## Aim of the task
Would you return the entries below exactly from the line containing "The Anglesite gemstone is often" onward, ending with the final line and including it, and nothing else?
+++ Supplied information
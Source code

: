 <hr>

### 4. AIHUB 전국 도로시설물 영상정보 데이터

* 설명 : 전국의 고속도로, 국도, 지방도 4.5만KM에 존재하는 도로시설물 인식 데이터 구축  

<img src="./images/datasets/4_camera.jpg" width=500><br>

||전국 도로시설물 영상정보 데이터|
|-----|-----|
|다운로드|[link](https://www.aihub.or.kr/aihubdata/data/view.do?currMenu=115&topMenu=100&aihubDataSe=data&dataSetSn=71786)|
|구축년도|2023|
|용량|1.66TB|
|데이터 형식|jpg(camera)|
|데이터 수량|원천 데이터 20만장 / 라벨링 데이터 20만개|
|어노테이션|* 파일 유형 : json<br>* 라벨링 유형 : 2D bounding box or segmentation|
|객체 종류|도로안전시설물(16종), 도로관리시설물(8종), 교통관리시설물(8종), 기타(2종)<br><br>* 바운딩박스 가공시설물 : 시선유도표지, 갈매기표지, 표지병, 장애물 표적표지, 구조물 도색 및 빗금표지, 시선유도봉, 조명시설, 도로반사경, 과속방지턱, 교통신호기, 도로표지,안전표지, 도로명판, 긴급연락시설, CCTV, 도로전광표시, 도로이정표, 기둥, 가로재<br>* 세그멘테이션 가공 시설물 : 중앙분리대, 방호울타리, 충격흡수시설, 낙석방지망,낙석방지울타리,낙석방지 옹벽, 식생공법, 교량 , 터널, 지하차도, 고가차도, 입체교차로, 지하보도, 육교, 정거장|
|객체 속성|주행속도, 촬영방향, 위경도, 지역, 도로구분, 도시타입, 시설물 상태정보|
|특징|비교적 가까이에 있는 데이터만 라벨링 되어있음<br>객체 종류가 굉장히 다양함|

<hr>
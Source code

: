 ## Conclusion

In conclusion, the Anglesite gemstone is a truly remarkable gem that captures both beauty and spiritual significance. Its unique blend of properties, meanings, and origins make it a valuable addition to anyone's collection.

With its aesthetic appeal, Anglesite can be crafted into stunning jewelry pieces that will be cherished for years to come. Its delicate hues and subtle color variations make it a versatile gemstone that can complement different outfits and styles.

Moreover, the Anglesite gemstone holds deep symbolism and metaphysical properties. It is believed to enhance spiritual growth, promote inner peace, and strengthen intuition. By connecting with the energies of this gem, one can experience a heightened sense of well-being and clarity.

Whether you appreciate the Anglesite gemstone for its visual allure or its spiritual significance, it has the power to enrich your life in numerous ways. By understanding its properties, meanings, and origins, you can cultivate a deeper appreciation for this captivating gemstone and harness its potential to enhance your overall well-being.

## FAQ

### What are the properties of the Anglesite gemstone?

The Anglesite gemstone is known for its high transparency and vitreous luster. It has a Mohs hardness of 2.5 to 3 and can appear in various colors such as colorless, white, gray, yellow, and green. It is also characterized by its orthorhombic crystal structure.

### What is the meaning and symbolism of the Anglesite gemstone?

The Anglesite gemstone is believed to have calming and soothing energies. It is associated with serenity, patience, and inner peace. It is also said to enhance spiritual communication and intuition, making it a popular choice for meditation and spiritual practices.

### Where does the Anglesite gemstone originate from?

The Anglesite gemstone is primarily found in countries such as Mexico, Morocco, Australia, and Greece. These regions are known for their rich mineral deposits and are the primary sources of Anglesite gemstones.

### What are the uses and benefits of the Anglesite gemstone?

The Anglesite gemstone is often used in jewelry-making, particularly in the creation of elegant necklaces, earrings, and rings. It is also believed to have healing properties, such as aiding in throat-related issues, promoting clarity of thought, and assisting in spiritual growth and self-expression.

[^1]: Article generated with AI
++++++
## Output for this task
The Anglesite gemstone is often used in jewelry-making, particularly in the creation of elegant necklaces, earrings, and rings. It is also believed to have healing properties, such as aiding in throat-related issues, promoting clarity of thought, and assisting in spiritual growth and self-expression.

[^1]: Article generated with AI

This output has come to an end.